The Company has entered into a service agreement with DME Advisors pursuant to which DME Advisors will provide investor relations services to us for compensation of $5,000 per month plus expenses. The service agreement had an initial term of one year and continues for sequential one-year periods until terminated by us or DME Advisors. Either party may terminate the service agreement for any reason with 30 days prior written notice to the other party.

Our related party transactions are presented in Note 11 to the accompanying condensed consolidated financial statements.

Effects of Inflation
 
Inflation generally affects the cost of claims and claim expenses, as well as asset values in our investment portfolio. Our pricing and reserving models incorporate the anticipated effects of inflation on our claim costs. However, we cannot predict or estimate the onset, duration, and severity of an inflationary period with precision. The actual effect of inflation may differ significantly from our estimate.

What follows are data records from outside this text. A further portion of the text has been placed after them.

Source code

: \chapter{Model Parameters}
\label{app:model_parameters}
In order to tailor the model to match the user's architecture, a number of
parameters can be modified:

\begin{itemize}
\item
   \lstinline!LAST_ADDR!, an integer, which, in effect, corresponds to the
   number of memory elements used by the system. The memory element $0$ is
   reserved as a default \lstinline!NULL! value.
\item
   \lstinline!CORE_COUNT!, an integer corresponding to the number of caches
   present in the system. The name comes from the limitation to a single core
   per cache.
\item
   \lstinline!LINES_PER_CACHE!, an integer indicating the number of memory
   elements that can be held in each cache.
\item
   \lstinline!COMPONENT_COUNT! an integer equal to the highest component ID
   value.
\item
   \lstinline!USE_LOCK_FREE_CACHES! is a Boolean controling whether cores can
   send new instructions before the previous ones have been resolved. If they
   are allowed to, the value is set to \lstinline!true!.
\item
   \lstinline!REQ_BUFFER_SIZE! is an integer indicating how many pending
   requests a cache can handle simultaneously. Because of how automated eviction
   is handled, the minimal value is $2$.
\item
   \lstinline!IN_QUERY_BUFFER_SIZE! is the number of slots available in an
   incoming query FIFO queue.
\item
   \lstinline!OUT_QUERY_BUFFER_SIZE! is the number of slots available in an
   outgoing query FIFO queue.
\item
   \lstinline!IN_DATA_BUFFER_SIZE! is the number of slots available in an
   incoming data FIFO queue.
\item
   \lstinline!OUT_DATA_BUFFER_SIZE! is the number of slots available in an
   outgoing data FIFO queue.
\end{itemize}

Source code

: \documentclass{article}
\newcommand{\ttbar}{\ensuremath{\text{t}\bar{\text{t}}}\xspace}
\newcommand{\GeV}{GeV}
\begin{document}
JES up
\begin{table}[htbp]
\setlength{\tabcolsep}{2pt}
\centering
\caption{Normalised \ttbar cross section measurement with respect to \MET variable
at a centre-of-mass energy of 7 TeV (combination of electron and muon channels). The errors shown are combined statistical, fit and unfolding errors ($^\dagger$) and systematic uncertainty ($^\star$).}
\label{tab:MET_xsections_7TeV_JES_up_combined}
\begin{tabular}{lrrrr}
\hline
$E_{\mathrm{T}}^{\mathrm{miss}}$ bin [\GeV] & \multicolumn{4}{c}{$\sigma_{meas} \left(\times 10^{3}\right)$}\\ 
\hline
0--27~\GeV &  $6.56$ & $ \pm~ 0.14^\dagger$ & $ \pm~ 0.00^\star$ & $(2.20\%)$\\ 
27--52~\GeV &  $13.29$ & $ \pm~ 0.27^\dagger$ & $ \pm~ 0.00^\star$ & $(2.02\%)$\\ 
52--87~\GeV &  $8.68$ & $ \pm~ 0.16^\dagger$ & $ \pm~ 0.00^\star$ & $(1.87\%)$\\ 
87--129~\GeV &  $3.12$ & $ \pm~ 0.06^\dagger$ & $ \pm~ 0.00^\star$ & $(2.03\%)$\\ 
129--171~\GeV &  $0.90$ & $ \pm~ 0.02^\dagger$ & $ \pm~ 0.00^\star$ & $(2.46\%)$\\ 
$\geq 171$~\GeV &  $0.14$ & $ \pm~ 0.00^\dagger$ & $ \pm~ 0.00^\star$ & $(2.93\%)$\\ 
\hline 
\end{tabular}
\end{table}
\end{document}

Item 3.    QUANTITATIVE AND QUALITATIVE DISCLOSURES ABOUT MARKET RISK
 
We believe we are principally exposed to the following types of market risk: 
equity price risk;
commodity price risk;
foreign currency risk;
interest rate risk;
credit risk; and
political risk.
 
Equity Price Risk
At March 31, 2022, our investments consisted primarily of an investment in SILP. Among SILP’s holdings are equity securities, the carrying values of which are based primarily on quoted market prices. Generally, market prices of common equity securities are subject to fluctuation, which could cause the amount to be realized upon the closing of a position to differ significantly from its current reported value. This risk is partly mitigated by the presence of both long and short equity securities as part of our investment strategy. At March 31, 2022, a 10% decline in the price of each of the underlying listed equity securities and equity-based derivative instruments would result in a $4.8 million loss to our Investment Portfolio.
 
Computations of the prospective effects of hypothetical equity price changes are based on numerous assumptions, including the maintenance of the current composition of SILP’s portfolio. The computations should not be relied on as indicative of future results.

Commodity Price Risk
Generally, market prices of commodities are subject to fluctuation. SILP’s investments periodically include long or short investments in commodities or derivatives directly impacted by fluctuations in the prices of commodities. At March 31, 2022, SILP’s investments incorporate unhedged exposure to changes in gold, silver, and crude oil prices.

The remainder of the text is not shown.